# What is required:
As the answer, set down the lines below from the one containing "## Specifications" through the one containing "This respository includes", exactly and inclusively, and no others.

(Pictures paired with source code)
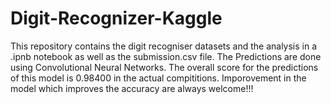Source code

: # Digit-Recognizer-Kaggle
This repository contains the digit recogniser datasets and the analysis in a .ipnb notebook as well as the submission.csv file. The Predictions are done using Convolutional Neural Networks. The overall score for the predictions of this model is 0.98400 in the actual compititions. Imporovement in the model which improves the accuracy are always welcome!!!
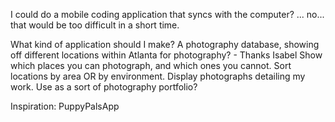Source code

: I could do a mobile coding application that syncs with the computer?
...
no... that would be too difficult in a short time.

What kind of application should I make?
A photography database, showing off different locations within Atlanta for photography? - Thanks Isabel
Show which places you can photograph, and which ones you cannot.
Sort locations by area OR by environment.
Display photographs detailing my work.
Use as a sort of photography portfolio?

Inspiration: PuppyPalsApp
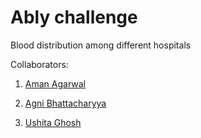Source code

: # Ably challenge

Blood distribution among different hospitals

Collaborators: 

1. [Aman Agarwal](https://github.com/amana632)

2. [Agni Bhattacharyya](https://github.com/pyagni)

3. [Ushita Ghosh](https://github.com/ushitag)

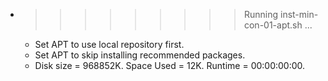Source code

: * >>>>>>>>> Running inst-min-con-01-apt.sh ...
  * Set APT to use local repository first.
  * Set APT to skip installing recommended packages.
  * Disk size = 968852K. Space Used = 12K. Runtime = 00:00:00:00.
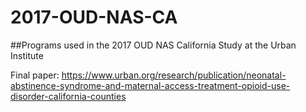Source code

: # 2017-OUD-NAS-CA

##Programs used in the 2017 OUD NAS California Study at the Urban Institute

Final paper: https://www.urban.org/research/publication/neonatal-abstinence-syndrome-and-maternal-access-treatment-opioid-use-disorder-california-counties

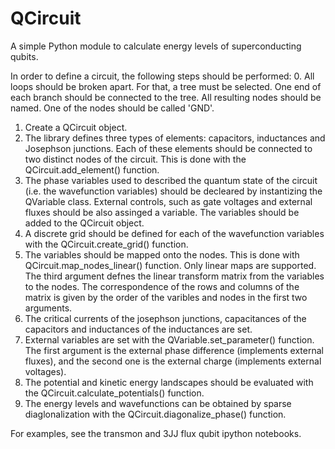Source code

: # QCircuit
A simple Python module to calculate energy levels of superconducting qubits.

In order to define a circuit, the following steps should be performed:
  0. All loops should be broken apart. For that, a tree must be selected. One end of each branch should be connected to the tree. All resulting nodes should be named. One of the nodes should be called 'GND'. 
  1. Create a QCircuit object.
  2. The library defines three types of elements: capacitors, inductances and Josephson junctions. Each of these elements should be connected to two distinct nodes of the circuit. This is done with the QCircuit.add_element() function.
  3. The phase variables used to described the quantum state of the circuit (i.e. the wavefunction variables) should be decleared by instantizing the QVariable class. External controls, such as gate voltages and external fluxes should be also assinged a variable. The variables should be added to the QCircuit object.
  4. A discrete grid should be defined for each of the wavefunction variables with the QCircuit.create_grid() function.
  5. The variables should be mapped onto the nodes. This is done with QCircuit.map_nodes_linear() function. Only linear maps 
are supported. The third argument defnes the linear transform matrix from the variables to the nodes. The correspondence of the rows and columns of the matrix is given by the order of the varibles and nodes in the first two arguments.
  6. The critical currents of the josephson junctions, capacitances of the capacitors and inductances of the inductances are set.
  7. External variables are set with the QVariable.set_parameter() function. The first argument is the external phase difference (implements external fluxes), and the second one is the external charge (implements external voltages).
  8. The potential and kinetic energy landscapes should be evaluated with the QCircuit.calculate_potentials() function.
  9. The energy levels and wavefunctions can be obtained by sparse diaglonalization with the QCircuit.diagonalize_phase() function.
  
For examples, see the transmon and 3JJ flux qubit ipython notebooks.
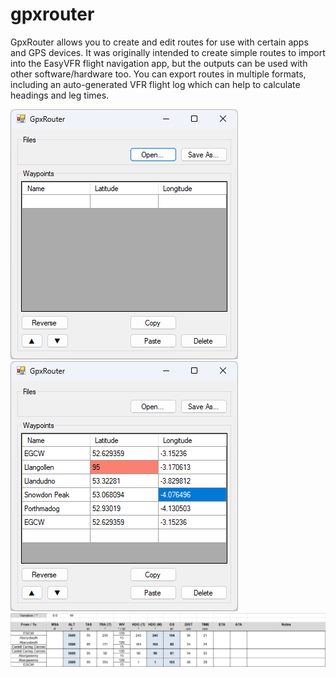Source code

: # gpxrouter
GpxRouter allows you to create and edit routes for use with certain apps and GPS devices. It was originally intended to create simple routes to import into the EasyVFR flight navigation app, but the outputs can be used with other software/hardware too. You can export routes in multiple formats, including an auto-generated VFR flight log which can help to calculate headings and leg times.

![Creating new route](https://raw.githubusercontent.com/george7378/gpxrouter/master/misc/readme/1.png)
![Editing existing route](https://raw.githubusercontent.com/george7378/gpxrouter/master/misc/readme/2.png)
![Auto-generated flight log](https://raw.githubusercontent.com/george7378/gpxrouter/master/misc/readme/3.png)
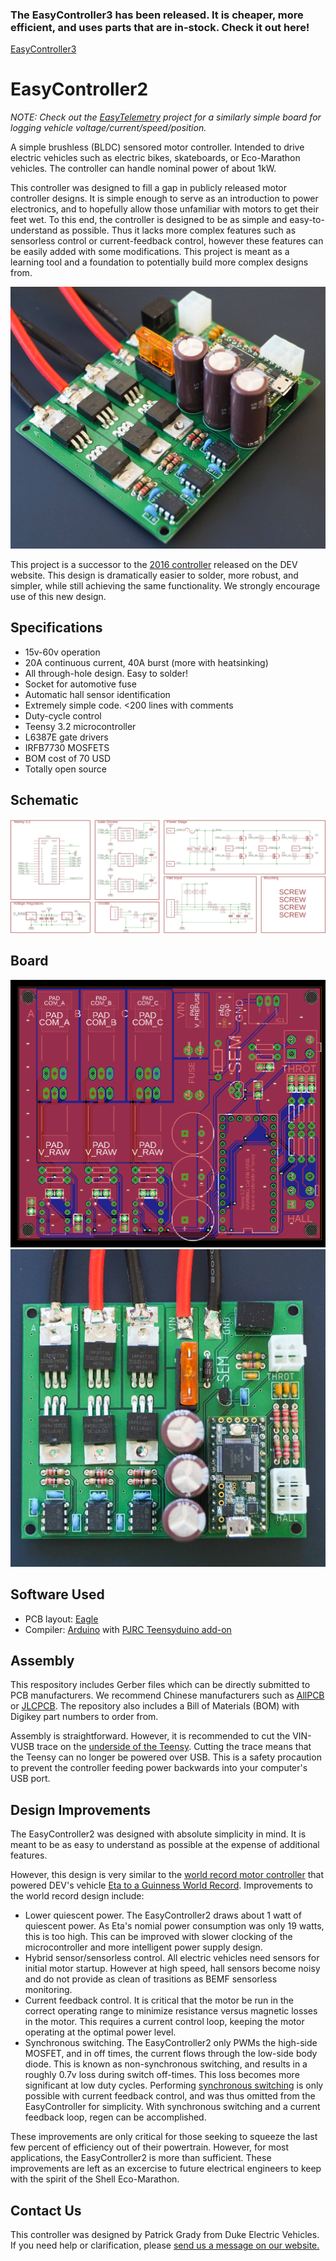 ### The EasyController3 has been released. It is cheaper, more efficient, and uses parts that are in-stock. Check it out here!
[EasyController3](https://github.com/pgrady3/EasyController3)

# EasyController2

*NOTE: Check out the [EasyTelemetry](https://github.com/pgrady3/EasyTelemetry) project for a similarly simple board for logging vehicle voltage/current/speed/position.*

A simple brushless (BLDC) sensored motor controller. Intended to drive electric vehicles such as electric bikes, skateboards, or Eco-Marathon vehicles. The controller can handle nominal power of about 1kW.

This controller was designed to fill a gap in publicly released motor controller designs. It is simple enough to serve as an introduction to power electronics, and to hopefully allow those unfamiliar with motors to get their feet wet. To this end, the controller is designed to be as simple and easy-to-understand as possible. Thus it lacks more complex features such as sensorless control or current-feedback control, however these features can be easily added with some modifications. This project is meant as a learning tool and a foundation to potentially build more complex designs from.

![Assembled Controller](/docs/side.jpg)

This project is a successor to the [2016 controller](http://www.duke-ev.org/blog/2016/11/27/the-2016-motor-controller) released on the DEV website. This design is dramatically easier to solder, more robust, and simpler, while still achieving the same functionality. We strongly encourage use of this new design.

## Specifications
* 15v-60v operation
* 20A continuous current, 40A burst (more with heatsinking)
* All through-hole design. Easy to solder!
* Socket for automotive fuse
* Automatic hall sensor identification
* Extremely simple code. <200 lines with comments
* Duty-cycle control
* Teensy 3.2 microcontroller
* L6387E gate drivers
* IRFB7730 MOSFETS
* BOM cost of 70 USD
* Totally open source

## Schematic

![Schematic](/docs/schematic.png)

## Board

![Board](/docs/board.png) ![Board](/docs/top.jpg)

## Software Used

* PCB layout: [Eagle](https://www.autodesk.com/products/eagle/free-download)
* Compiler: [Arduino](https://www.arduino.cc/) with [PJRC Teensyduino add-on](https://www.pjrc.com/teensy/td_download.html)

## Assembly

This respository includes Gerber files which can be directly submitted to PCB manufacturers. We recommend Chinese manufacturers such as [AllPCB](https://www.allpcb.com/) or [JLCPCB](https://jlcpcb.com/). The repository also includes a Bill of Materials (BOM) with Digikey part numbers to order from.

Assembly is straightforward. However, it is recommended to cut the VIN-VUSB trace on the [underside of the Teensy](https://www.pjrc.com/teensy/card7b_rev1.pdf). Cutting the trace means that the Teensy can no longer be powered over USB. This is a safety procaution to prevent the controller feeding power backwards into your computer's USB port. 

## Design Improvements

The EasyController2 was designed with absolute simplicity in mind. It is meant to be as easy to understand as possible at the expense of additional features.

However, this design is very similar to the [world record motor controller](https://github.com/DukeElectricVehicles/dev-eagle/tree/master/Controller2019_Guinness) that powered DEV's vehicle [Eta to a Guinness World Record](https://pratt.duke.edu/about/news/duke-student-team-wins-second-guinness-world-record-vehicle-efficiency). Improvements to the world record design include:

* Lower quiescent power. The EasyController2 draws about 1 watt of quiescent power. As Eta's nomial power consumption was only 19 watts, this is too high. This can be improved with slower clocking of the microcontroller and more intelligent power supply design.
* Hybrid sensor/sensorless control. All electric vehicles need sensors for initial motor startup. However at high speed, hall sensors become noisy and do not provide as clean of trasitions as BEMF sensorless monitoring.
* Current feedback control. It is critical that the motor be run in the correct operating range to minimize resistance versus magnetic losses in the motor. This requires a current control loop, keeping the motor operating at the optimal power level.
* Synchronous switching. The EasyController2 only PWMs the high-side MOSFET, and in off times, the current flows through the low-side body diode. This is known as non-synchronous switching, and results in a roughly 0.7v loss during switch off-times. This loss becomes more significant at low duty cycles. Performing [synchronous switching](https://www.digikey.com/en/articles/techzone/2015/sep/what-you-need-to-know-about-synchronous-voltage-regulation) is only possible with current feedback control, and was thus omitted from the EasyController for simplicity. With synchronous switching and a current feedback loop, regen can be accomplished.

These improvements are only critical for those seeking to squeeze the last few percent of efficiency out of their powertrain. However, for most applications, the EasyController2 is more than sufficient. These improvements are left as an excercise to future electrical engineers to keep with the spirit of the Shell Eco-Marathon.

## Contact Us

This controller was designed by Patrick Grady from Duke Electric Vehicles. If you need help or clarification, please [send us a message on our website.](http://www.duke-ev.org/dev-contact-us)
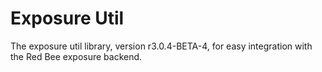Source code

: # Exposure Util

The exposure util library, version r3.0.4-BETA-4, for easy integration with the Red Bee exposure backend.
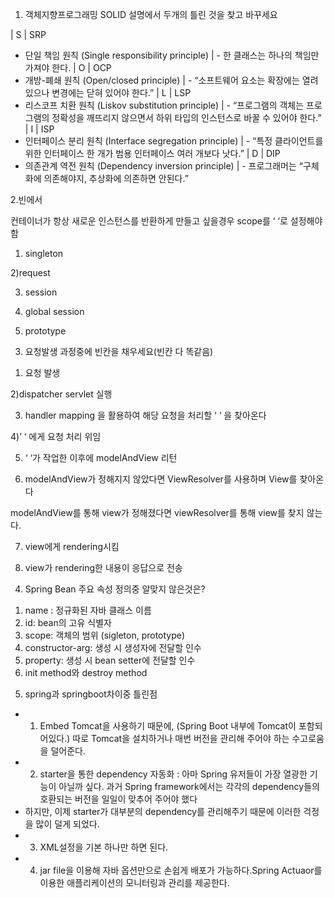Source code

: 1. 객체지향프로그래밍 SOLID 설명에서 두개의 틀린 것을 찾고 바꾸세요

| S | SRP
- 단일 책임 원칙 (Single responsibility principle) | - 한 클래스는 하나의 책임만 가져야 한다.
| O | OCP
- 개방-폐쇄 원칙 (Open/closed principle) | - “소프트웨어 요소는 확장에는 열려 있으나 변경에는 닫혀 있어야 한다.”
| L | LSP
- 리스코프 치환 원칙 (Liskov substitution principle) | - “프로그램의 객체는 프로그램의 정확성을 깨뜨리지 않으면서 하위 타입의 인스턴스로 바꿀 수 있어야 한다.” 
| I | ISP
- 인터페이스 분리 원칙 (Interface segregation principle) | - “특정 클라이언트를 위한 인터페이스 한 개가 범용 인터페이스 여러 개보다 낫다.” 
| D | DIP
- 의존관계 역전 원칙 (Dependency inversion principle) | - 프로그래머는 “구체화에 의존해야지, 추상화에 의존하면 안된다.” 

2.빈에서

컨테이너가 항상 새로운 인스턴스를 반환하게 만들고 싶을경우 scope를 ‘    ‘로 설정해야함

1) singleton

2)request

3) session

4) global session

5) prototype

3. 요청발생 과정중에 빈칸을 채우세요(빈칸 다 똑같음)

1) 요청 발생

2)dispatcher servlet 실행

3) handler mapping 을 활용하여 해당 요청을 처리할 ‘        ‘ 을 찾아온다

4)’         ‘  에게 요청 처리 위임

5) ‘       ‘가 작업한 이후에 modelAndView 리턴

6) modelAndView가 정해지지 않았다면 ViewResolver를 사용하며 View를 찾아온다

modelAndView를 통해 view가 정해졌다면 viewResolver를 통해 view를 찾지 않는다.

7) view에게 rendering시킴

8) view가 rendering한 내용이 응답으로 전송

4. Spring Bean 주요 속성 정의중 알맞지 않은것은?
1) name : 정규화된 자바 클래스 이름
2) id: bean의 고유 식별자
3) scope: 객체의 범위 (sigleton, prototype)
4) constructor-arg: 생성 시 생성자에 전달할 인수
5) property: 생성 시 bean setter에 전달할 인수
6) init method와 destroy method

5. spring과 springboot차이중 틀린점
- 1) Embed Tomcat을 사용하기 때문에, (Spring Boot 내부에 Tomcat이 포함되어있다.) 따로 Tomcat을 설치하거나 매번 버전을 관리해 주어야 하는 수고로움을 덜어준다.
- 2) starter을 통한 dependency 자동화 : 아마 Spring 유저들이 가장 열광한 기능이 아닐까 싶다. 과거 Spring framework에서는 각각의 dependency들의 호환되는 버전을 일일이 맞추어 주어야 했다 
- 하지만, 이제 starter가 대부분의 dependency를 관리해주기 때문에 이러한 걱정을 많이 덜게 되었다.
- 3) XML설정을 기본 하나만 하면 된다.
- 4) jar file을 이용해 자바 옵션만으로 손쉽게 배포가 가능하다.Spring Actuaor를 이용한 애플리케이션의 모니터링과 관리를 제공한다.
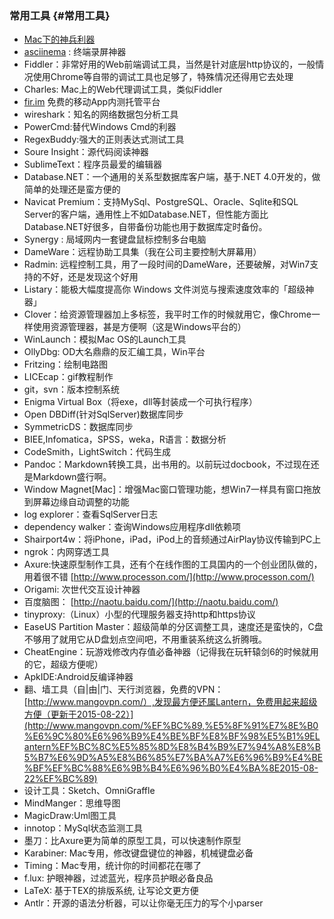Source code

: ### 常用工具 {#常用工具}

* [Mac下的神兵利器](https://github.com/hzlzh/Best-App)
* [asciinema](https://asciinema.org/)
  : 终端录屏神器
* Fiddler：非常好用的Web前端调试工具，当然是针对底层http协议的，一般情况使用Chrome等自带的调试工具也足够了，特殊情况还得用它去处理
* Charles: Mac上的Web代理调试工具，类似Fiddler
* [fir.im](https://fir.im/)
  免费的移动App内测托管平台
* wireshark：知名的网络数据包分析工具
* PowerCmd:替代Windows Cmd的利器
* RegexBuddy:强大的正则表达式测试工具
* Soure Insight：源代码阅读神器
* SublimeText：程序员最爱的编辑器
* Database.NET：一个通用的关系型数据库客户端，基于.NET 4.0开发的，做简单的处理还是蛮方便的
* Navicat Premium：支持MySql、PostgreSQL、Oracle、Sqlite和SQL Server的客户端，通用性上不如Database.NET，但性能方面比Database.NET好很多，自带备份功能也用于数据库定时备份。
* Synergy : 局域网内一套键盘鼠标控制多台电脑
* DameWare：远程协助工具集（我在公司主要控制大屏幕用）
* Radmin: 远程控制工具，用了一段时间的DameWare，还要破解，对Win7支持的不好，还是发现这个好用
* Listary：能极大幅度提高你 Windows 文件浏览与搜索速度效率的「超级神器」
* Clover：给资源管理器加上多标签，我平时工作的时候就用它，像Chrome一样使用资源管理器，甚是方便啊（这是Windows平台的）
* WinLaunch：模拟Mac OS的Launch工具
* OllyDbg: OD大名鼎鼎的反汇编工具，Win平台
* Fritzing：绘制电路图
* LICEcap：gif教程制作
* git，svn：版本控制系统
* Enigma Virtual Box（将exe，dll等封装成一个可执行程序）
* Open DBDiff\(针对SqlServer\)数据库同步
* SymmetricDS：数据库同步
* BIEE,Infomatica，SPSS，weka，R语言：数据分析
* CodeSmith，LightSwitch：代码生成
* Pandoc：Markdown转换工具，出书用的。以前玩过docbook，不过现在还是Markdown盛行啊。
* Window Magnet\[Mac\]：增强Mac窗口管理功能，想Win7一样具有窗口拖放到屏幕边缘自动调整的功能
* log explorer：查看SqlServer日志
* dependency walker：查询Windows应用程序dll依赖项
* Shairport4w：将iPhone，iPad，iPod上的音频通过AirPlay协议传输到PC上
* ngrok：内网穿透工具
* Axure:快速原型制作工具，还有个在线作图的工具国内的一个创业团队做的，用着很不错
  [http://www.processon.com/](http://www.processon.com/)
* Origami: 次世代交互设计神器
* 百度脑图：
  [http://naotu.baidu.com/](http://naotu.baidu.com/)
* tinyproxy:（Linux）小型的代理服务器支持http和https协议
* EaseUS Partition Master：超级简单的分区调整工具，速度还是蛮快的，C盘不够用了就用它从D盘划点空间吧，不用重装系统这么折腾哦。
* CheatEngine：玩游戏修改内存值必备神器（记得我在玩轩辕剑6的时候就用的它，超级方便呢）
* ApkIDE:Android反编译神器
* 翻、墙工具（自\|由\|门、天行浏览器，免费的VPN：
  [http://www.mangovpn.com/）,发现最方便还属Lantern，免费用起来超级方便（更新于2015-08-22）](http://www.mangovpn.com/%EF%BC%89,%E5%8F%91%E7%8E%B0%E6%9C%80%E6%96%B9%E4%BE%BF%E8%BF%98%E5%B1%9ELantern%EF%BC%8C%E5%85%8D%E8%B4%B9%E7%94%A8%E8%B5%B7%E6%9D%A5%E8%B6%85%E7%BA%A7%E6%96%B9%E4%BE%BF%EF%BC%88%E6%9B%B4%E6%96%B0%E4%BA%8E2015-08-22%EF%BC%89)
* 设计工具：Sketch、OmniGraffle
* MindManger：思维导图
* MagicDraw:Uml图工具
* innotop：MySql状态监测工具
* 墨刀：比Axure更为简单的原型工具，可以快速制作原型
* Karabiner: Mac专用，修改键盘键位的神器，机械键盘必备
* Timing：Mac专用，统计你的时间都花在哪了
* f.lux: 护眼神器，过滤蓝光，程序员护眼必备良品
* LaTeX: 基于ΤΕΧ的排版系统, 让写论文更方便
* Antlr：开源的语法分析器，可以让你毫无压力的写个小parser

# Result:
## Specifications
* 15v-60v operation
* 20A continuous current, 40A burst (more with heatsinking)
* All through-hole design. Easy to solder!
* Socket for automotive fuse
* Automatic hall sensor identification
* Extremely simple code. <200 lines with comments
* Duty-cycle control
* Teensy 3.2 microcontroller
* L6387E gate drivers
* IRFB7730 MOSFETS
* BOM cost of 70 USD
* Totally open source

## Schematic

![Schematic](/docs/schematic.png)

## Board

![Board](/docs/board.png) ![Board](/docs/top.jpg)

## Software Used

* PCB layout: [Eagle](https://www.autodesk.com/products/eagle/free-download)
* Compiler: [Arduino](https://www.arduino.cc/) with [PJRC Teensyduino add-on](https://www.pjrc.com/teensy/td_download.html)

## Assembly

This respository includes Gerber files which can be directly submitted to PCB manufacturers. We recommend Chinese manufacturers such as [AllPCB](https://www.allpcb.com/) or [JLCPCB](https://jlcpcb.com/). The repository also includes a Bill of Materials (BOM) with Digikey part numbers to order from.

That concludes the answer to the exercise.